Pixel Power – Automation and Content – how can they coexist?
Pixel Power – Automation and Content – how can they coexist?
Stuart Russell, Head of Marketing, Pixel Power
One of my favorite things to say about our media production world is that I’ve never worked in an industry that is so obsessed with the next generation of technology but is so slow to actually adopt it. Perhaps this conservative tendency is a side-effect of working with content that we see as culturally significant or valuable, or maybe it’s just the recurring 3am nightmare of the screen going black during primetime. But when industry commentators keep lauding the next new shiny thing as a game-changer, customers watch on with their hands on their hips waiting for one of their number to go first, make all the mistakes, and iron out all of the wrinkles.
I don’t say this as a criticism, and technology has clearly made a huge difference to how video content is produced and distributed over the last 50 years, but cooler and more pragmatic heads know that things never move quite as quickly as everyone says they will.
Let’s be honest – we’ve been talking about IP for over a decade, and I still remember an IABM annual conference in 2015 when the majority of hands in the room were raised in agreement to the question ‘will the majority of workflows will be IP by 2020?’. Here we are in 2025 and SDI still lives on. IP is certainly more prevalent but not ubiquitous, and we’ve seen a number of hot topics and technology platforms float past us and disappear down the river. 3D-TV anyone?
I’m being deliberately provocative, of course, and we have undeniably seen the development and introduction of some really interesting tools that have helped us boost creativity, improve efficiency, reduce the need for dull and repetitive tasks and improve our ability to share and collaborate remotely.

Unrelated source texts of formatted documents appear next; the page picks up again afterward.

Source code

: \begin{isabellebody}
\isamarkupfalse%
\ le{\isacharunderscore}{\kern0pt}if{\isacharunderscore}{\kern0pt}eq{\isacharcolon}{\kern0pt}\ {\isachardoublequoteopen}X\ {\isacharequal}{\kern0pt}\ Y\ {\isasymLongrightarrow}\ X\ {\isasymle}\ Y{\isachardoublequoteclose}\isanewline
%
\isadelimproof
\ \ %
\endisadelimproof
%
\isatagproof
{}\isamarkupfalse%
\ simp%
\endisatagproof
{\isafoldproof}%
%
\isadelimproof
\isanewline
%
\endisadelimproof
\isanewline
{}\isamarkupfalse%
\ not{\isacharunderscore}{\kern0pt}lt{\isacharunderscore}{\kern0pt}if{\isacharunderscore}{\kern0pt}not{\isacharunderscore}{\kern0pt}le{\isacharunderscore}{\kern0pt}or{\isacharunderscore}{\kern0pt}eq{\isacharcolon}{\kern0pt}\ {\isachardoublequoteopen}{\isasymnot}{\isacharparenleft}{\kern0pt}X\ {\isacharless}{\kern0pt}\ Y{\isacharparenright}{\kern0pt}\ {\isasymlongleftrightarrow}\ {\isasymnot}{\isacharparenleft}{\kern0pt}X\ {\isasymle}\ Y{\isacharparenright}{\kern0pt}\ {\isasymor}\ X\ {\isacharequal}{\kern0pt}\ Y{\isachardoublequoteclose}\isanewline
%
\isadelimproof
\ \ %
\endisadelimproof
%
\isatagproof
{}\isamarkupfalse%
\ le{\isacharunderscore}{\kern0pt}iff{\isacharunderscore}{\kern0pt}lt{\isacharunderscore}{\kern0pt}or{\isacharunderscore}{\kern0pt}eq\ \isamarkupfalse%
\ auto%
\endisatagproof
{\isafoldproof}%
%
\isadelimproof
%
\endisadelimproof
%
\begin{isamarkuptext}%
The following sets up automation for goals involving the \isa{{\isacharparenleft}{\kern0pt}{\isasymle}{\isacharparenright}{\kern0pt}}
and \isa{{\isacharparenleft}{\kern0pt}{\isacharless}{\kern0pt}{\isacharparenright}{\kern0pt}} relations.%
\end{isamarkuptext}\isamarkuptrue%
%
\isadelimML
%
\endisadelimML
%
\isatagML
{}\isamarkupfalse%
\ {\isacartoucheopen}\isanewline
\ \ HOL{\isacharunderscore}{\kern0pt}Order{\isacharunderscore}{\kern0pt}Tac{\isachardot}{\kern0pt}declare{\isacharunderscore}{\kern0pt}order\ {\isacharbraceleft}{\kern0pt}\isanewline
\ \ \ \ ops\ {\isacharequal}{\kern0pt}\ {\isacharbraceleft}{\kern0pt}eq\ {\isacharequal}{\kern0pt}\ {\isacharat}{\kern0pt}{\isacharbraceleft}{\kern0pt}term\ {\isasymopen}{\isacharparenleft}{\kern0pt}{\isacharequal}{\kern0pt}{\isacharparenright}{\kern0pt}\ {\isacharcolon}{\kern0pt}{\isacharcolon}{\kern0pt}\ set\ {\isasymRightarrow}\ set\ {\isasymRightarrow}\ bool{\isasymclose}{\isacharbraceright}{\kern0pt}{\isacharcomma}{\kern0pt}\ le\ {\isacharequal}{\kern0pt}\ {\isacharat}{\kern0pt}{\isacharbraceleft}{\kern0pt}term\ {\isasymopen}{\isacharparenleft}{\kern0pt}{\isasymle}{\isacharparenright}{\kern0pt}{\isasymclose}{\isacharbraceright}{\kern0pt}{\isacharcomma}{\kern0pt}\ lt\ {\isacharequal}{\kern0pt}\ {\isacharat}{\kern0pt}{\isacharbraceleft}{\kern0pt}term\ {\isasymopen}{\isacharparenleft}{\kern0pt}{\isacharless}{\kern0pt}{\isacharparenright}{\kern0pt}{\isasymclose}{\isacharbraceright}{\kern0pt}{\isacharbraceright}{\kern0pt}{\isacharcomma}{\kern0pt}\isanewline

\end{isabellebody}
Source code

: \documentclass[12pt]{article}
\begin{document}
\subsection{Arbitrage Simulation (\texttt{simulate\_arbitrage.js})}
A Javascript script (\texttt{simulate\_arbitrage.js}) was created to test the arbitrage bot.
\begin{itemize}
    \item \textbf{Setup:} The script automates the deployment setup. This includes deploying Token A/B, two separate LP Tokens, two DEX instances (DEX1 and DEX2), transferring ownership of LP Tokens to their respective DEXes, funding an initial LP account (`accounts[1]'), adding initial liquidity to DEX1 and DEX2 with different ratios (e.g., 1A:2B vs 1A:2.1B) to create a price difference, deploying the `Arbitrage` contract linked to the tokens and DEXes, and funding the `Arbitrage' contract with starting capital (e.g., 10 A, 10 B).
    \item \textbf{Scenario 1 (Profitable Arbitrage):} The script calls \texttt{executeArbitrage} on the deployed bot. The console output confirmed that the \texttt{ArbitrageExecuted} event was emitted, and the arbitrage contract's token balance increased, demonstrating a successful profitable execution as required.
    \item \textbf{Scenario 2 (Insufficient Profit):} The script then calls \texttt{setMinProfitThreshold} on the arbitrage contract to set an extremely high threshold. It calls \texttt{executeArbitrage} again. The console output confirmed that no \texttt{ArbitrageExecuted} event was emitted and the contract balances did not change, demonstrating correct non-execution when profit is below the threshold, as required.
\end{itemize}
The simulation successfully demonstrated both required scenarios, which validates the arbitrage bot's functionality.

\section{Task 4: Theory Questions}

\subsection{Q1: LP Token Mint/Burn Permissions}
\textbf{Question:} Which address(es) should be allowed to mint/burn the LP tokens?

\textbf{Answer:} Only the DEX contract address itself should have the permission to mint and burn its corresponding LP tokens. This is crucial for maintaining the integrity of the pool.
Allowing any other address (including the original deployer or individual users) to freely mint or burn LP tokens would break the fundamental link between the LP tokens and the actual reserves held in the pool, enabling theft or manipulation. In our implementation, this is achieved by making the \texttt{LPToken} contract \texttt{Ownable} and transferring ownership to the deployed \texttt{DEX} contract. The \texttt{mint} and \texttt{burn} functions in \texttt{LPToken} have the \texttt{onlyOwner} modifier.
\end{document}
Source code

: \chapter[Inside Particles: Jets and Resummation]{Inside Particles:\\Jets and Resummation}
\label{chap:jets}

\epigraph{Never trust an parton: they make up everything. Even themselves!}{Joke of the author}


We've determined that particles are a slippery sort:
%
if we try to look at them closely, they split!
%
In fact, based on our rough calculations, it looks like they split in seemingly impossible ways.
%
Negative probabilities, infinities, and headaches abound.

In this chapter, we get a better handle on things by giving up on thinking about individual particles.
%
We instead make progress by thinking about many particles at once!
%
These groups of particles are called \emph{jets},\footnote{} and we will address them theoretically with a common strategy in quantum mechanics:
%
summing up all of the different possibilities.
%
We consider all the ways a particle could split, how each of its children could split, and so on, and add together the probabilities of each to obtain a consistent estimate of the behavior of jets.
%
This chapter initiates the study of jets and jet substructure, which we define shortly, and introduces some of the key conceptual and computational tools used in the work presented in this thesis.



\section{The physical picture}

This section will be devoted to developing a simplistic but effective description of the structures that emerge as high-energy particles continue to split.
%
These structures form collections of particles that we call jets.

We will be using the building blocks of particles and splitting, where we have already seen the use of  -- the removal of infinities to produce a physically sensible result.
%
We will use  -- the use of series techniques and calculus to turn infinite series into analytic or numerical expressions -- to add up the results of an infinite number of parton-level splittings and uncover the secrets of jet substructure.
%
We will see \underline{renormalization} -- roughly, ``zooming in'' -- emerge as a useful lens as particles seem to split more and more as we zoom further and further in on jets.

The Covid pandemic may be painful to think back on, but it is hard to deny the mark it has left on our industry when it comes to working practices and its role as a catalyst in accelerating new product development. Those two years were probably the equivalent of five regular years in our industry, as vendors and customers alike sought to develop new tools and methods that would help us respond to forced remote working patterns.
When I consider the last decade, I think that this issue of remote collaboration, sharing and production is one of the more significant themes. Cloud storage costs may remain stubbornly high – one of the obvious barriers to the adoption of full cloud-based production – and the environmental footprint of working in the cloud cannot be ignored – but the ability to move content around remote teams for comment, editing and approvals has been an important shift.
Pre-pandemic, we saw the introduction of innovations such as newsroom automation platforms and robotic studio camera systems. While these solutions were shrewdly marketed by vendors as tools to improve quality, consistency and accuracy – reducing human error and providing more predictable results – the side-effect was almost certainly some redeployment of human resource.